Exercise instructions: Copy out the lines below that hold the word "finite".

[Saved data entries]
===

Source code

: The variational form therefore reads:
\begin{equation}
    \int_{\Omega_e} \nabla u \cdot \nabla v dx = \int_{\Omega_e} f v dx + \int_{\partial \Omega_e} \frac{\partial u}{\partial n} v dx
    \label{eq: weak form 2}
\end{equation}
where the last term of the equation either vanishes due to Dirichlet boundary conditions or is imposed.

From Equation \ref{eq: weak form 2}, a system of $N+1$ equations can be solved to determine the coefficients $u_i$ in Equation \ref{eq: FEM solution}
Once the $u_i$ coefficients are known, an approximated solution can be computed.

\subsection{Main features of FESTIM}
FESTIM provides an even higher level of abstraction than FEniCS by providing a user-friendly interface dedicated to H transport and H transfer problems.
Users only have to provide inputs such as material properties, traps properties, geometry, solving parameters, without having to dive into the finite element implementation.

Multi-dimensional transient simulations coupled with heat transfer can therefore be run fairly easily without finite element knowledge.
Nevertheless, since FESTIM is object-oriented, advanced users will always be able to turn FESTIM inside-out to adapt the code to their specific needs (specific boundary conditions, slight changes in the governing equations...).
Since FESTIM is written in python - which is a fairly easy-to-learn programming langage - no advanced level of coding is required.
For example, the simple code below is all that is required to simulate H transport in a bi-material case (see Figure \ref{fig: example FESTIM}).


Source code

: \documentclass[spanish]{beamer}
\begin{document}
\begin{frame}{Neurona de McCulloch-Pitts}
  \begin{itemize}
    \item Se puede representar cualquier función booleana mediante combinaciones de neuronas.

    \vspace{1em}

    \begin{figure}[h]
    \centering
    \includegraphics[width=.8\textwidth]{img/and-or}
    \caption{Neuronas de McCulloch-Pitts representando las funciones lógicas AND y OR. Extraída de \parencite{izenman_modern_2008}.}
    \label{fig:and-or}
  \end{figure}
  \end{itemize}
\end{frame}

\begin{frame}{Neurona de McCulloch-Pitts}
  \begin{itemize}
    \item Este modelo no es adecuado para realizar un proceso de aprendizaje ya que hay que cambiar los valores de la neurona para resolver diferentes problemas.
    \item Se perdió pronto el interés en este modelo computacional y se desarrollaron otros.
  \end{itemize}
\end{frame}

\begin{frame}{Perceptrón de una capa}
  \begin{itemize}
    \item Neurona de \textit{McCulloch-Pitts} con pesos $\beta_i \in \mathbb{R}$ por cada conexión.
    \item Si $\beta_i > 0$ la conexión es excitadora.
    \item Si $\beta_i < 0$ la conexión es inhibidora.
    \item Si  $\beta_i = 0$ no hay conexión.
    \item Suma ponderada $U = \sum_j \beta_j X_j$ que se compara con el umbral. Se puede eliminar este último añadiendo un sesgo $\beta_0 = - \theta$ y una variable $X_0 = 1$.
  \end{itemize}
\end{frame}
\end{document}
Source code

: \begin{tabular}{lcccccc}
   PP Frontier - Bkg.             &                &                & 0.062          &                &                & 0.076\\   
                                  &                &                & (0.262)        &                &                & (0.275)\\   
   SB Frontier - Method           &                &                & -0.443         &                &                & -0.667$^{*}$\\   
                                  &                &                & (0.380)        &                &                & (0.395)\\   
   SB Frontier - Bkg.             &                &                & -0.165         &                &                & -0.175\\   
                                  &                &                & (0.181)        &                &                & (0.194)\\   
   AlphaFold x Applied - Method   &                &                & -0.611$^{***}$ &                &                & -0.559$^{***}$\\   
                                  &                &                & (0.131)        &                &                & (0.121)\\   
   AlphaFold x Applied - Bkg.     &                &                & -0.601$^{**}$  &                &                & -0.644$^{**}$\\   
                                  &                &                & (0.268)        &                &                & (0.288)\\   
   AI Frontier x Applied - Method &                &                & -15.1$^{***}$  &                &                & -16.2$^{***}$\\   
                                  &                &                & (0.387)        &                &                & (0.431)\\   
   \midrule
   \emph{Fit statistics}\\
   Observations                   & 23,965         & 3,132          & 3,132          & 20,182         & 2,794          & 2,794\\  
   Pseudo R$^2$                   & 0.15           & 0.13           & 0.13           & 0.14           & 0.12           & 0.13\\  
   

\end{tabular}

===

Output of the exercise:
Users only have to provide inputs such as material properties, traps properties, geometry, solving parameters, without having to dive into the finite element implementation.
Multi-dimensional transient simulations coupled with heat transfer can therefore be run fairly easily without finite element knowledge.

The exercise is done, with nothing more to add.